That the development of our overseas possessions does not only affect the
creation of material values, as indicated by the statistical tables, but that
Germany, according to its fame as the most social of all nations, everywhere,
also toward its coloured subjects, has completely and successfully fulfilled its
obligations, is brilliantly proven by the attitude of the natives in almost all
our colonies during the war. Finally the scale for the colonial feasibility of
an administration and a people will always be, how they adapt to the fight which
will evolve when a European people takes on the development of a country, the
inhabitants of which are completely alien to the new masters, both on the ouside
and on the inside. The conflicts which arise when the ruling race is forced,
even if it treats the ways of the natives in most lenient fashion, in the
interest of the natives to force these upon them against their will and against
theire resistance in order to direct them onto new paths, have not failed to
materialize in our colonies. Only the Arab rising in East Africa, the
difficulties on Samoa, the various rebellions in Sudwestafrika, in Kamerun etc.

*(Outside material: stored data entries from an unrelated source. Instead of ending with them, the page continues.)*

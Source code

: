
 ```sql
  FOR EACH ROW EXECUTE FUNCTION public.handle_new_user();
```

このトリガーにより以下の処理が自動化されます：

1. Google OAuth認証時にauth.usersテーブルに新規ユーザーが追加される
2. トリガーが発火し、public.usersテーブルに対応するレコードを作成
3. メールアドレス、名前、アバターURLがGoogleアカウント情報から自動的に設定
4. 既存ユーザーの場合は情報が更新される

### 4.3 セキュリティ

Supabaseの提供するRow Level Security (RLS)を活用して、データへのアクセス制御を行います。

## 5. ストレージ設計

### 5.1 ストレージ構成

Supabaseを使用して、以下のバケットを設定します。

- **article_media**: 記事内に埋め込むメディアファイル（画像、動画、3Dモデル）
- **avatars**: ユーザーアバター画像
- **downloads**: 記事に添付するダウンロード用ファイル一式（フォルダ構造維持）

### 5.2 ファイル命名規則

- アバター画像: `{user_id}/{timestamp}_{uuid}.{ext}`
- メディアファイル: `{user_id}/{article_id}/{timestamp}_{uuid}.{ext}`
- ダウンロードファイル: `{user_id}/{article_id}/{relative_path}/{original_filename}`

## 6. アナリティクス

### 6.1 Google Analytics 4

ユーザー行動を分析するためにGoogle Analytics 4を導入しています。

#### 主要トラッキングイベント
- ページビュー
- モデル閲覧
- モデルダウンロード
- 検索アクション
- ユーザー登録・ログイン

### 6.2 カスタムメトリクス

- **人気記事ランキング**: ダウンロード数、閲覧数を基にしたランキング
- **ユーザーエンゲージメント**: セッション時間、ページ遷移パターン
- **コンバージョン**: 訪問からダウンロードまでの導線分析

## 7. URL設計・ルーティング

are mentioned. Still, when the war broke out, it turned out that German
administration, in the short time, had taken such a root that it seemed natural
to the natives to take the side of the Germans without hesitation. In order to
fully evaluate this fact reference is made to the fact that at the time the war
broke out, in almost all colonies the fight against the Entente was regarded a
dubious, if not hopeless cause, as our colonies were completely separated from
the motherland. The accomplishments of the white population in the protectorates
may be rated highly; their resistance would have long died down, because of
their small numbers, if they would not have been able to recruit the black
natives. The examples set by Kamerun and Ostafrika weigh heavier than the
British claim of atrocities committed under German colonial administration, a
claim used to prove to the world that it is a service to mankind to protect the
natives of the German colonies against the return of German administration.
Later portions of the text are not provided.